Zach: I’m the one programming the thing. 

Rami: I did the programming for the game. 

Greg: Zach has been sick with a nasty flu bug since he got back from Italy.

J.W.: We both don’t have enough free time to play this game at a competitive level, but definitely I’m better [than Rami].

Rami: J.W. can be a bit delusional at times.

Meanwhile, the crew cooks up elaborate big fish stories to impress those back home.

Brandon: They are naked, simple mechanics just scantily, tantalizingly clothed enough in a silly, inviting narrative.

Greg: The colors and feel of the game was a matter of making a ton of objects and fish and tweaking the colors until I felt that warm nostalgia.

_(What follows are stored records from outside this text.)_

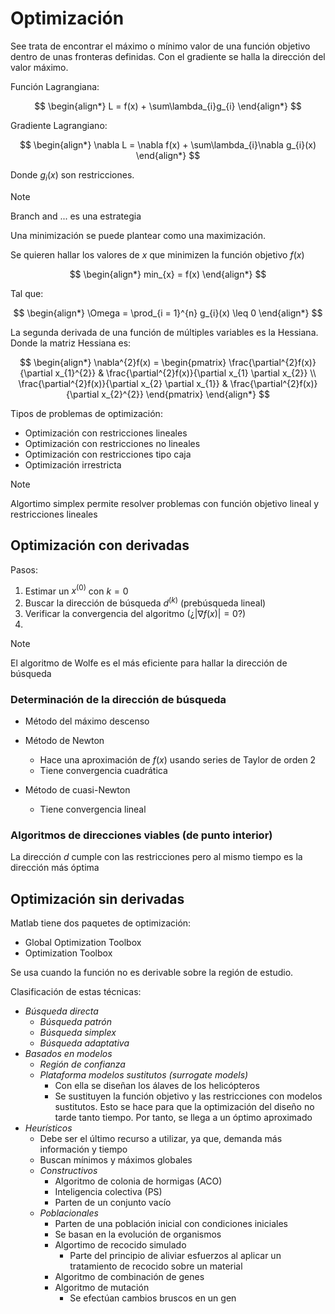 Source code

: # Optimización

See trata de encontrar el máximo o mínimo valor de una función objetivo dentro de unas fronteras definidas.
Con el gradiente se halla la dirección del valor máximo.

Función Lagrangiana:

$$
\begin{align*}
	L = f(x) + \sum\lambda_{i}g_{i}
\end{align*}
$$

Gradiente Lagrangiano:

$$
\begin{align*}
	\nabla L = \nabla f(x) + \sum\lambda_{i}\nabla g_{i}(x)
\end{align*}
$$

Donde $g_{i}(x)$ son restricciones.

>[!Note]
>Branch and ... es una estrategia

Una minimización se puede plantear como una maximización.

Se quieren hallar los valores de $x$ que minimizen la función objetivo $f(x)$

$$
\begin{align*}
	min_{x} = f(x)
\end{align*}
$$

Tal que:

$$
\begin{align*}
	\Omega = \prod_{i = 1}^{n} g_{i}(x) \leq 0
\end{align*}
$$


La segunda derivada de una función de múltiples variables es la Hessiana. Donde la matriz Hessiana es:

$$
\begin{align*}
	\nabla^{2}f(x) = 
	\begin{pmatrix}
\frac{\partial^{2}f(x)}{\partial x_{1}^{2}} & \frac{\partial^{2}f(x)}{\partial x_{1} \partial x_{2}} \\
\frac{\partial^{2}f(x)}{\partial x_{2} \partial x_{1}} & \frac{\partial^{2}f(x)}{\partial x_{2}^{2}}
\end{pmatrix}
\end{align*}
$$

Tipos de problemas de optimización:
- Optimización con restricciones lineales
- Optimización con restricciones no lineales
- Optimización con restricciones tipo caja
- Optimización irrestricta


>[!Note]
>Algortimo simplex permite resolver problemas con función objetivo lineal y restricciones lineales


## Optimización con derivadas

Pasos:
1. Estimar un $x^{(0)}$ con $k = 0$
2. Buscar la dirección de búsqueda $d^{(k)}$ (prebúsqueda lineal)
3. Verificar la convergencia del algoritmo (¿$|\nabla f(x)| = 0$?)
4. 


>[!Note]
>El algoritmo de Wolfe es el más eficiente para hallar la dirección de búsqueda


### Determinación de la dirección de búsqueda

- Método del máximo descenso


- Método de Newton
	- Hace una aproximación de $f(x)$ usando series de Taylor de orden 2
	- Tiene convergencia cuadrática

- Método de cuasi-Newton
	- Tiene convergencia lineal


### Algoritmos de direcciones viables (de punto interior)

La dirección $d$ cumple con las restricciones pero al mismo tiempo es la dirección más óptima


## Optimización sin derivadas

Matlab tiene dos paquetes de optimización:
- Global Optimization Toolbox
- Optimization Toolbox

Se usa cuando la función no es derivable sobre la región de estudio.

Clasificación de estas técnicas:
- _Búsqueda directa_
	- _Búsqueda patrón_
	- _Búsqueda simplex_
	- _Búsqueda adaptativa_
- _Basados en modelos_
	- _Región de confianza_
	- _Plataforma modelos sustitutos (surrogate models)_
		- Con ella se diseñan los álaves de los helicópteros
		- Se sustituyen la función objetivo y las restricciones con modelos sustitutos. Esto se hace para que la optimización del diseño no tarde tanto tiempo. Por tanto, se llega a un óptimo aproximado
- _Heurísticos_
	- Debe ser el último recurso a utilizar, ya que, demanda más información y tiempo
	- Buscan mínimos y máximos globales
	- _Constructivos_
		- Algoritmo de colonia de hormigas (ACO)
		- Inteligencia colectiva (PS)
		- Parten de un conjunto vacío
	- _Poblacionales_
		- Parten de una población inicial con condiciones iniciales
		- Se basan en la evolución de organismos
		- Algortimo de recocido simulado
			- Parte del principio de aliviar esfuerzos al aplicar un tratamiento de recocido sobre un material
		- Algoritmo de combinación de genes
		- Algoritmo de mutación
			- Se efectúan cambios bruscos en un gen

Brandon: The one-two-three punch is so incredibly satisfying as a game loop. It triggers entirely different parts of your brain. Each is tuned so beautifully that it’d be every bit as engaging with no fishing at all.

Zach: [We] shoved as much love and craft into it as possible.

At last, the truth surfaces.

J.W.: I scribbled down the game design in the thirty minutes after seeing a documentary about tuna fishing.

Greg: I just decided to sit down and fuck around and see what came out. 

Eirik: [I] simply put my brain in auto-mode and let whatever comes out be the score.

J.W.: The rest of my work was doing art in Microsoft Paint.

Zach: I’d recommend immediately start making lots of stuff.

Brandon: They didn’t really have the bandwidth to do it themselves.

After their catch, the old vets counsel younger generations on how to reel in the big ones.

Brandon: The two best things you can do to break into the industry are start smoking and start drinking heavily.

Greg: When I’m cooking, I often make the best stuff when I only have some butter, black beans, and a can of tomatoes. 

Zach: Keep making things until you make something that you love and is perfect, which should never happen.

Greg: I’m really stubborn. I will believe in a system so completely that I spend entire days throwing ideas at it, and when something does come back, it almost feels like discovering something I would have never dreamt of.

They fondly remember the excitement of catching a prize fish.

Rami: We absolutely did not see it coming. The previous year, we had been refreshing the page every minute. This year we knew the nominations were being announced and thought we’d check.

Brandon: The rest is beautiful history.

Rami:  I hugged everyone nearby and called my family to let them know. My mother burst into tears.